- _ENTRIES SHOWN_:
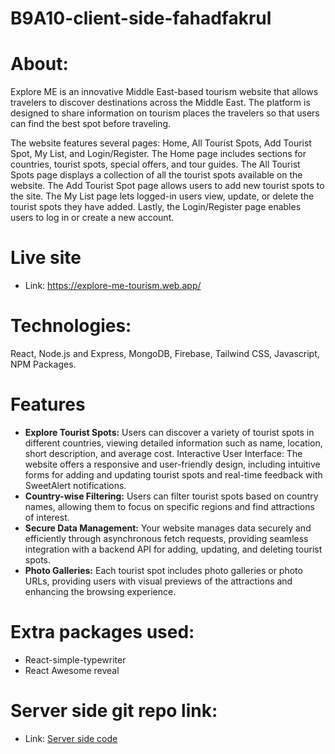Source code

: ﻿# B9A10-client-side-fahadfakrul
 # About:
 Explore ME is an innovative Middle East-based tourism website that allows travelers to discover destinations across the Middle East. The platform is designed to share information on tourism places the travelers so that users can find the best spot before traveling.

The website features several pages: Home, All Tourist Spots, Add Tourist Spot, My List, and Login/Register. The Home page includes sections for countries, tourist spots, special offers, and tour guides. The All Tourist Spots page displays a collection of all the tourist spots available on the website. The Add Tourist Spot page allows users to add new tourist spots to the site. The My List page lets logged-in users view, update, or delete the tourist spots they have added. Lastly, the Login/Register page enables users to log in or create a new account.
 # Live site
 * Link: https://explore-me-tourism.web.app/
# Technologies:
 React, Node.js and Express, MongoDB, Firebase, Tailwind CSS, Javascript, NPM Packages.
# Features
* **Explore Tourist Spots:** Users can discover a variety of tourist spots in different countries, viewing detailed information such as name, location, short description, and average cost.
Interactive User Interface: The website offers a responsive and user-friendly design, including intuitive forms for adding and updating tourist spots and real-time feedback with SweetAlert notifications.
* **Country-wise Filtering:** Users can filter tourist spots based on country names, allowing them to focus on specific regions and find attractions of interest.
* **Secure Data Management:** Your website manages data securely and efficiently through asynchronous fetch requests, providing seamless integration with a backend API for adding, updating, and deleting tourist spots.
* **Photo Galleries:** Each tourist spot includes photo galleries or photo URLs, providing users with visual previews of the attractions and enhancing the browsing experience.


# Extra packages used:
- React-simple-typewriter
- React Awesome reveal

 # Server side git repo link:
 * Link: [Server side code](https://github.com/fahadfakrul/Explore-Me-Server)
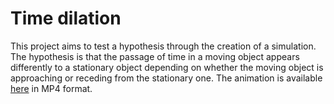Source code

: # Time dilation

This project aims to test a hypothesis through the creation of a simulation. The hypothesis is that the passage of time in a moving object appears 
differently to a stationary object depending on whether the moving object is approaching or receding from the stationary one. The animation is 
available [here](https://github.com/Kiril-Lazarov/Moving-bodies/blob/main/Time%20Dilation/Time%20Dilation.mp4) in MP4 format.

- _TASK STATEMENT_: In the material above, find every line that has the string "https" and pull those lines out.

- _ANSWER AREA_:
 * Link: https://explore-me-tourism.web.app/
 * Link: [Server side code](https://github.com/fahadfakrul/Explore-Me-Server)
available [here](https://github.com/Kiril-Lazarov/Moving-bodies/blob/main/Time%20Dilation/Time%20Dilation.mp4) in MP4 format.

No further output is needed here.